I have several websites running on OJS 3.0.1. Recently they all were attacked with a malware, which creates several folders in my public.html directory. This triggers the alter from my VPS Hosting provider as well as from Google for phising attack. I am not understanding that what I am doing wrong. My file directory is also outside Public.html , so that is not accessible.

Can anyone please help in solving the issue,I donot want it to happen again, I am also ready to pay the fees for it if any.

Thanks
Adem

Hi @adem,

There are two problems that you have to solve:

  1. Identifying the original source of the attack and fixing it, and
  2. Cleaning up your site so that any back-doors that the attacker installed have been removed.
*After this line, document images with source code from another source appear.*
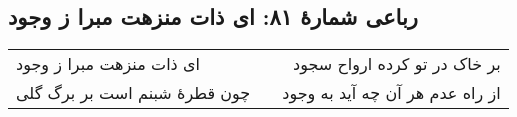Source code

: \begin{center}
\section*{رباعی شمارهٔ ۸۱: ای ذات منزهت مبرا ز وجود}
\label{sec:081}
\begin{longtable}{l p{0.5cm} r}
ای ذات منزهت مبرا ز وجود
&&
بر خاک در تو کرده ارواح سجود
\\
چون قطرهٔ شبنم است بر برگ گلی
&&
از راه عدم هر آن چه آید به وجود
\\
\end{longtable}
\end{center}
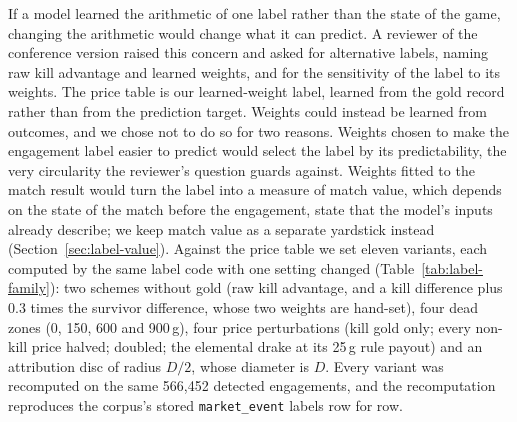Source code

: If a model learned the arithmetic of one label rather than the state of the game, changing the
arithmetic would change what it can predict. A reviewer of the conference version raised this concern
and asked for alternative labels, naming raw kill advantage and learned weights, and for the
sensitivity of the label to its weights. The price table is our learned-weight label, learned from the gold record rather than from
the prediction target. Weights could instead be learned from outcomes, and we chose not to do so for
two reasons. Weights chosen to make the engagement label easier to predict would select the label by
its predictability, the very circularity the reviewer's question guards against. Weights fitted to the
match result would turn the label into a measure of match value, which depends on the state of the
match before the engagement, state that the model's inputs already describe; we keep match value as a
separate yardstick instead (Section~\ref{sec:label-value}). Against the price table we set eleven
variants, each computed by the same label code with one
setting changed (Table~\ref{tab:label-family}): two schemes without gold (raw kill advantage, and a
kill difference plus 0.3 times the survivor difference, whose two weights are hand-set), four dead zones
(0, 150, 600 and 900\,g), four price perturbations (kill gold only; every non-kill price halved;
doubled; the elemental drake at its 25\,g rule payout) and an attribution disc of radius $D/2$, whose
diameter is $D$. Every variant was recomputed on the same 566,452 detected engagements, and the
recomputation reproduces the corpus's stored \texttt{market\_event} labels row for row.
OJS should be secure as long as you follow the instructions in docs/README.md under “Recommended Configuration” and keep your installation up to date. OJS 3.0.1 is quite old and there are a few security issues listed on https://pkp.sfu.ca/ojs/ojs_download/.

Otherwise, this is more a general server administration question than an OJS question. When trying to figure out the source of an attack you’ll have to approach it from a variety of directions – is the server configured correctly, or do e.g. lax file permissions make it unsafe? (This is often the case if you’re using mod_php; a break-in with any PHP application can can problems with any other.) Try to identify the malware files on the server and check their file dates; cross-reference that with your access logs to see if you can identify the attacking request.

When it comes time to clean up the server, you can’t just copy your website contents across to a new environment because you risk copying hidden malware as well. The safest way to clean up is to start with a clean environment, install clean packages of whatever software you’re using, and carefully introduce content from your old site (e.g. database, OJS files directory, and any PHP modifications), reviewing whatever you bring in for safety. Tools like diff can help with this.

These are just a few hints; there are probably some very good general resources on Stackoverflow or elsewhere.

Regards,
Alec Smecher
Public Knowledge Project Team

Hey Alec. This is good practice if you’re not under time pressure to move hundreds of sites, and if the software is predictable without dependencies and doesn’t break when you move it from one server to another.

In my experience what really happens on a live site is that you move the php stuff across or install a new version and:

  • it wants an obscure library that was on your old machine but not the new one
  • it is incompatible with some subtle thing in the DB… had a big issue with this with mysql sql → mysqli changeover
  • user accounts differ because it’s not the same distro or ISP (is that www-data, httpd, or apache2 as a username; is that sendmail, smmta, or smmsp as a username?)
    etc.

In reality, it’s not an ideal world, and messing with a working copy of software is a bad idea from the pleasing customers point of view.

sometimes also I find that software is obscure about its complaints, so sometimes a chmod -R 777 is the only thing that makes a website work. This is because developers themselves do not bother to put helpful error messages, like

"Dear sysadmin, please run this:

chmod 777 /var/www/ojs/tmp"

as opposed to some cryptic unintelligble error… my 2c.

Hi @johnostrowick,

I hear you on the more-work-than-time frustration. But a risky deployment like using 777 permissions – which are never a good idea – won’t save time in the long run if it means cleaning up after a break-in later.

Regards,
Alec Smecher
Public Knowledge Project Team

You need to analyze the source of the security hole on your system. You can do it by doing some sort to the raw log access of your Webserver such as apache or Nginx access log.

I am hoping that the hacker was not gained the root right on your VPS system since he can easily delete all the log to cover his track on your site.

I think the safest way is to reinstall the ojs to a different hosting or server. I also had the same problem. Finally I reinstall into different server, and activate the cloudflare dns. It’s alot saver now.